Modern Data Pipeline with Clouds

Patcharanat P.

Overview

This project emphasized setting up environment for Data Engineering pipelines, including:

Initializing Airflow and Kafka on local environment with docker compose.
Enabling cloud resources in GCP and AWS for testing.
Implementing Data Loading Module for data initialization.

What expected from this project is technical detail on how to send data for batch and streaming type with different APIs.

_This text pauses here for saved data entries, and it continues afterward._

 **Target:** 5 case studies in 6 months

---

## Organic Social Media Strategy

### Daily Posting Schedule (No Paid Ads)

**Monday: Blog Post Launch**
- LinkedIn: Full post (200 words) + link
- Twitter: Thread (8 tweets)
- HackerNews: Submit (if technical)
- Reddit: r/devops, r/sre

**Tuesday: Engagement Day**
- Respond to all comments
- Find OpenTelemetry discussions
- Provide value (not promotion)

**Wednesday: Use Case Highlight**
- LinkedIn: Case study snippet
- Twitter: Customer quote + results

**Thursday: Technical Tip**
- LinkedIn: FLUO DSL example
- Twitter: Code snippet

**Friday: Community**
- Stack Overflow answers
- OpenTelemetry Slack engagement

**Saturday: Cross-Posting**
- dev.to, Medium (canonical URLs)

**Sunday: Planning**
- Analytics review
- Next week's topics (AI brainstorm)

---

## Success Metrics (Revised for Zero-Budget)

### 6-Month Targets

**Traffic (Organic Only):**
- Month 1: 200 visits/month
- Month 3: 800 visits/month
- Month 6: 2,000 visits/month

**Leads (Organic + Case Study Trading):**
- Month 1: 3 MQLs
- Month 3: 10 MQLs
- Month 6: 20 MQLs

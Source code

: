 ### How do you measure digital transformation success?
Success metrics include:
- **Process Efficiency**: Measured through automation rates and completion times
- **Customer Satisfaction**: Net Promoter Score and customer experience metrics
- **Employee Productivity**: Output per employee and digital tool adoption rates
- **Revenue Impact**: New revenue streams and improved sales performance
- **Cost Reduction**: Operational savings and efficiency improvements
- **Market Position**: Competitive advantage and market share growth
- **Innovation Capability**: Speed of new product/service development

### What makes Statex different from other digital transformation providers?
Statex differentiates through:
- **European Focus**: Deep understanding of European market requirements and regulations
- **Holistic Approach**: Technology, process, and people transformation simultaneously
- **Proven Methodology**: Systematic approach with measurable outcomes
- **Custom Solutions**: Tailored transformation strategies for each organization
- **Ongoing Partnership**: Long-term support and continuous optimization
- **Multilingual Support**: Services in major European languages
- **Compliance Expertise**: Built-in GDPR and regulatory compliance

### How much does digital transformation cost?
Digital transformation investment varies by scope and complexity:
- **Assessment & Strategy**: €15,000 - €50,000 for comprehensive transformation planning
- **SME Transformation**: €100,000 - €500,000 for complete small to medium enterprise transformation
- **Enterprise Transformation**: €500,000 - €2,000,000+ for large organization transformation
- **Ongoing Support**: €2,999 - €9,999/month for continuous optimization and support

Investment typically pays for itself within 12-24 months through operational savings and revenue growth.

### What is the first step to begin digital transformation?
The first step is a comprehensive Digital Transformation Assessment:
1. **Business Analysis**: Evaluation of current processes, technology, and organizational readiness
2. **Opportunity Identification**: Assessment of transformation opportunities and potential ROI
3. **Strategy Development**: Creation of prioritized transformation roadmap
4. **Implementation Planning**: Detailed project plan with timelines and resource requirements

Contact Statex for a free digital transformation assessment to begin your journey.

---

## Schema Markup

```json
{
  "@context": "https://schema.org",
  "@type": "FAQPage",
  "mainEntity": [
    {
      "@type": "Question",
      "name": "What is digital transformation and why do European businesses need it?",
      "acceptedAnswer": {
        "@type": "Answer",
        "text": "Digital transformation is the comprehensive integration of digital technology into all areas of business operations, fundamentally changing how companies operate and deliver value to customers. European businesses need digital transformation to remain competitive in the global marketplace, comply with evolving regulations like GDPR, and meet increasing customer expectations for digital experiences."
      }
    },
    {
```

If you're non-technical person or just want concepts of the project, please check concept.md instead of this main documnetation.

1. Pre-requisites

Program Installed
- Python
- Docker
- Terraform
- gcloud CLI
- aws CLI

Sensitive Information pre-created

# .env
# TODO: Get MongoDB Connection URI From Web UI
MONGO_URI="mongodb+srv://....mongodb.net"
GCP__PROJECT="your-project-name"

# ./.docker/.env
# TODO: Set AWS Profile
AIRFLOW_PROJ_DIR="../.airflow"
AIRFLOW_UID="50000"

AWS_PROFILE="<aws-sso-profile>"
AWS_ACCESS_KEY_ID="<your AWS Access Key ID with S3 Permission>"
AWS_SECRET_ACCESS_KEY="<your AWS Secret Key with S3 Permission>"

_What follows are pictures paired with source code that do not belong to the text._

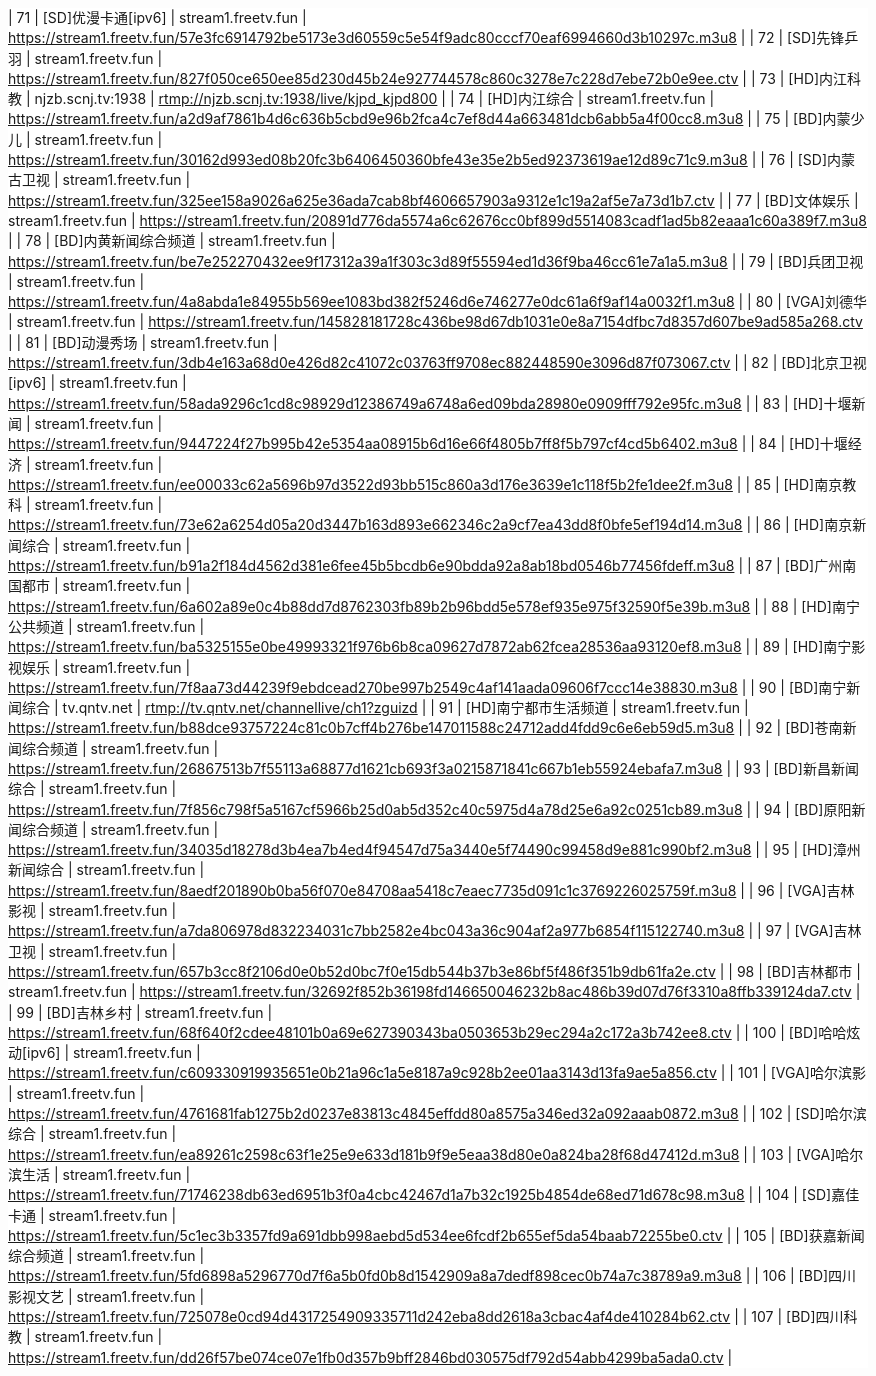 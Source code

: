 | 71 | [SD]优漫卡通[ipv6] | stream1.freetv.fun | <https://stream1.freetv.fun/57e3fc6914792be5173e3d60559c5e54f9adc80cccf70eaf6994660d3b10297c.m3u8> |
| 72 | [SD]先锋乒羽 | stream1.freetv.fun | <https://stream1.freetv.fun/827f050ce650ee85d230d45b24e927744578c860c3278e7c228d7ebe72b0e9ee.ctv> |
| 73 | [HD]内江科教 | njzb.scnj.tv:1938 | <rtmp://njzb.scnj.tv:1938/live/kjpd_kjpd800> |
| 74 | [HD]内江综合 | stream1.freetv.fun | <https://stream1.freetv.fun/a2d9af7861b4d6c636b5cbd9e96b2fca4c7ef8d44a663481dcb6abb5a4f00cc8.m3u8> |
| 75 | [BD]内蒙少儿 | stream1.freetv.fun | <https://stream1.freetv.fun/30162d993ed08b20fc3b6406450360bfe43e35e2b5ed92373619ae12d89c71c9.m3u8> |
| 76 | [SD]内蒙古卫视 | stream1.freetv.fun | <https://stream1.freetv.fun/325ee158a9026a625e36ada7cab8bf4606657903a9312e1c19a2af5e7a73d1b7.ctv> |
| 77 | [BD]文体娱乐 | stream1.freetv.fun | <https://stream1.freetv.fun/20891d776da5574a6c62676cc0bf899d5514083cadf1ad5b82eaaa1c60a389f7.m3u8> |
| 78 | [BD]内黄新闻综合频道 | stream1.freetv.fun | <https://stream1.freetv.fun/be7e252270432ee9f17312a39a1f303c3d89f55594ed1d36f9ba46cc61e7a1a5.m3u8> |
| 79 | [BD]兵团卫视 | stream1.freetv.fun | <https://stream1.freetv.fun/4a8abda1e84955b569ee1083bd382f5246d6e746277e0dc61a6f9af14a0032f1.m3u8> |
| 80 | [VGA]刘德华 | stream1.freetv.fun | <https://stream1.freetv.fun/145828181728c436be98d67db1031e0e8a7154dfbc7d8357d607be9ad585a268.ctv> |
| 81 | [BD]动漫秀场 | stream1.freetv.fun | <https://stream1.freetv.fun/3db4e163a68d0e426d82c41072c03763ff9708ec882448590e3096d87f073067.ctv> |
| 82 | [BD]北京卫视[ipv6] | stream1.freetv.fun | <https://stream1.freetv.fun/58ada9296c1cd8c98929d12386749a6748a6ed09bda28980e0909fff792e95fc.m3u8> |
| 83 | [HD]十堰新闻 | stream1.freetv.fun | <https://stream1.freetv.fun/9447224f27b995b42e5354aa08915b6d16e66f4805b7ff8f5b797cf4cd5b6402.m3u8> |
| 84 | [HD]十堰经济 | stream1.freetv.fun | <https://stream1.freetv.fun/ee00033c62a5696b97d3522d93bb515c860a3d176e3639e1c118f5b2fe1dee2f.m3u8> |
| 85 | [HD]南京教科 | stream1.freetv.fun | <https://stream1.freetv.fun/73e62a6254d05a20d3447b163d893e662346c2a9cf7ea43dd8f0bfe5ef194d14.m3u8> |
| 86 | [HD]南京新闻综合 | stream1.freetv.fun | <https://stream1.freetv.fun/b91a2f184d4562d381e6fee45b5bcdb6e90bdda92a8ab18bd0546b77456fdeff.m3u8> |
| 87 | [BD]广州南国都市 | stream1.freetv.fun | <https://stream1.freetv.fun/6a602a89e0c4b88dd7d8762303fb89b2b96bdd5e578ef935e975f32590f5e39b.m3u8> |
| 88 | [HD]南宁公共频道 | stream1.freetv.fun | <https://stream1.freetv.fun/ba5325155e0be49993321f976b6b8ca09627d7872ab62fcea28536aa93120ef8.m3u8> |
| 89 | [HD]南宁影视娱乐 | stream1.freetv.fun | <https://stream1.freetv.fun/7f8aa73d44239f9ebdcead270be997b2549c4af141aada09606f7ccc14e38830.m3u8> |
| 90 | [BD]南宁新闻综合 | tv.qntv.net | <rtmp://tv.qntv.net/channellive/ch1?zguizd> |
| 91 | [HD]南宁都市生活频道 | stream1.freetv.fun | <https://stream1.freetv.fun/b88dce93757224c81c0b7cff4b276be147011588c24712add4fdd9c6e6eb59d5.m3u8> |
| 92 | [BD]苍南新闻综合频道 | stream1.freetv.fun | <https://stream1.freetv.fun/26867513b7f55113a68877d1621cb693f3a0215871841c667b1eb55924ebafa7.m3u8> |
| 93 | [BD]新昌新闻综合 | stream1.freetv.fun | <https://stream1.freetv.fun/7f856c798f5a5167cf5966b25d0ab5d352c40c5975d4a78d25e6a92c0251cb89.m3u8> |
| 94 | [BD]原阳新闻综合频道 | stream1.freetv.fun | <https://stream1.freetv.fun/34035d18278d3b4ea7b4ed4f94547d75a3440e5f74490c99458d9e881c990bf2.m3u8> |
| 95 | [HD]漳州新闻综合 | stream1.freetv.fun | <https://stream1.freetv.fun/8aedf201890b0ba56f070e84708aa5418c7eaec7735d091c1c3769226025759f.m3u8> |
| 96 | [VGA]吉林影视 | stream1.freetv.fun | <https://stream1.freetv.fun/a7da806978d832234031c7bb2582e4bc043a36c904af2a977b6854f115122740.m3u8> |
| 97 | [VGA]吉林卫视 | stream1.freetv.fun | <https://stream1.freetv.fun/657b3cc8f2106d0e0b52d0bc7f0e15db544b37b3e86bf5f486f351b9db61fa2e.ctv> |
| 98 | [BD]吉林都市 | stream1.freetv.fun | <https://stream1.freetv.fun/32692f852b36198fd146650046232b8ac486b39d07d76f3310a8ffb339124da7.ctv> |
| 99 | [BD]吉林乡村 | stream1.freetv.fun | <https://stream1.freetv.fun/68f640f2cdee48101b0a69e627390343ba0503653b29ec294a2c172a3b742ee8.ctv> |
| 100 | [BD]哈哈炫动[ipv6] | stream1.freetv.fun | <https://stream1.freetv.fun/c609330919935651e0b21a96c1a5e8187a9c928b2ee01aa3143d13fa9ae5a856.ctv> |
| 101 | [VGA]哈尔滨影 | stream1.freetv.fun | <https://stream1.freetv.fun/4761681fab1275b2d0237e83813c4845effdd80a8575a346ed32a092aaab0872.m3u8> |
| 102 | [SD]哈尔滨综合 | stream1.freetv.fun | <https://stream1.freetv.fun/ea89261c2598c63f1e25e9e633d181b9f9e5eaa38d80e0a824ba28f68d47412d.m3u8> |
| 103 | [VGA]哈尔滨生活 | stream1.freetv.fun | <https://stream1.freetv.fun/71746238db63ed6951b3f0a4cbc42467d1a7b32c1925b4854de68ed71d678c98.m3u8> |
| 104 | [SD]嘉佳卡通 | stream1.freetv.fun | <https://stream1.freetv.fun/5c1ec3b3357fd9a691dbb998aebd5d534ee6fcdf2b655ef5da54baab72255be0.ctv> |
| 105 | [BD]获嘉新闻综合频道 | stream1.freetv.fun | <https://stream1.freetv.fun/5fd6898a5296770d7f6a5b0fd0b8d1542909a8a7dedf898cec0b74a7c38789a9.m3u8> |
| 106 | [BD]四川影视文艺 | stream1.freetv.fun | <https://stream1.freetv.fun/725078e0cd94d4317254909335711d242eba8dd2618a3cbac4af4de410284b62.ctv> |
| 107 | [BD]四川科教 | stream1.freetv.fun | <https://stream1.freetv.fun/dd26f57be074ce07e1fb0d357b9bff2846bd030575df792d54abb4299ba5ada0.ctv> |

# .terraform/aws/terraform.tfvars
profile = "<profile-name>"

# .terraform/gcp/terraform.tfvars
service_account_email = "<service-account-name>@<gcp-project-name>.iam.gserviceaccount.com"
project_id            = "<gcp-project-name>"
location              = "<region>"

2. Setting up Environment

2.1 Initiating Docker Containers

make start

# make stop

Explanation

I modified docker compose template by conduktor to use Kafka with redpanda console (conduktor removed)
At First, if we use original template from Airflow and redpanda (or conduktor), we will not be able to open redpanda console, due to duplicated port exposed, so changing port for redpanda is an only option.
- Console
  - airflow WebUI: http://localhost:8080
  - kafka (redpanda) console: http://localhost:8085
Redpanda implicitly use port 8080 to expose, can be changed by setting a specific environment variable, but it's unnecessary, because we can change port to be exposed at higher level in docker-compose.

Disclaimer

Using Docker Compose is not appropriate for production environment.

References

Airflow Docker Compose Template
- Official Airflow Docker Compose Template - Apache Airflow
Kafka Docker Compose Template
- Conduktor Kafka Docker Compose Template (Full Stack) - GitHub
- Redpanda Console Docker Compose Template - GitHub

2.2 Cloud Authentication

# AWS
aws configure sso
# SSO session name: <session-name>
# SSO start URL: <retrieved from AWS Identity Center>
# SSO region: <your-sso-region>
# SSO registration scopes: <leave-blank>

aws configure list-profiles

aws sso login --profile <profile-name>
# Login via WebUI

# GCP
gcloud auth application-default login --impersonate-service-account <service-account-name>@<gcp-project-name>.iam.gserviceaccount.com

Explanation

For me, AWS SSO method is like ADC method in GCP by using account A to act as another account B to grant permissions and be able to interact with cloud resources with permissions of account B.
Both AWS SSO and GCP ADC are only recommended for local development and make long-lived credentials lesser to be concerned by utilizing global credentials in a local machine with short-lived credentials concept.

References

Amazon Authentication
- Configuration and credential file settings in the AWS CLI
GCP Authentication Detail from Another Project
- GCP ADC for Terraform - Ecommerce-Invoice-End-to-end - GitHub

2.3 Initiating Cloud Resources

# GCP
# .terrraform/gcp

# AWS
# .terrraform/aws

terraform init
# terraform validate
# terraform fmt
terraform plan
terraform apply
terraform destroy

References

Terraform AWS

2.4 Initiating Data

In this project, we will download raw data from Kaggle with a custom script: kaggle_wrapper.sh. Then, we will convert it from csv to json lines with python script: converter_main.py. Then, we will use this converted data to load to multiple sources to mock up data sources for ELT process, such as MongoDB, Firestore, DynamoDB for NoSQL Database, and Kafka for streaming.

make venv

source pyenv/Scripts/activate

make install

./tools/data_init/scripts/kaggle_wrapper.sh

python tools/data_init/converter_main.py

Then please refer to input_example.sh for initiating loading data to different targets.

References

Firestore Python API
- Add and update data - GCP
- Delete documents and fields - GCP
DynamoDB Python API
Kafka Confluent (Python API Client)
Python Logging Setting up
Python Logging Formatters

3. Data Pipelines

3.1 Batch - Data Load Tool (dlt/dlthub)

dlt is a modern tool for ELT/ETL data pipeline. It can either extract from data sources and load to various target destinations as a json lines file, or as structured format with schema pre-defined.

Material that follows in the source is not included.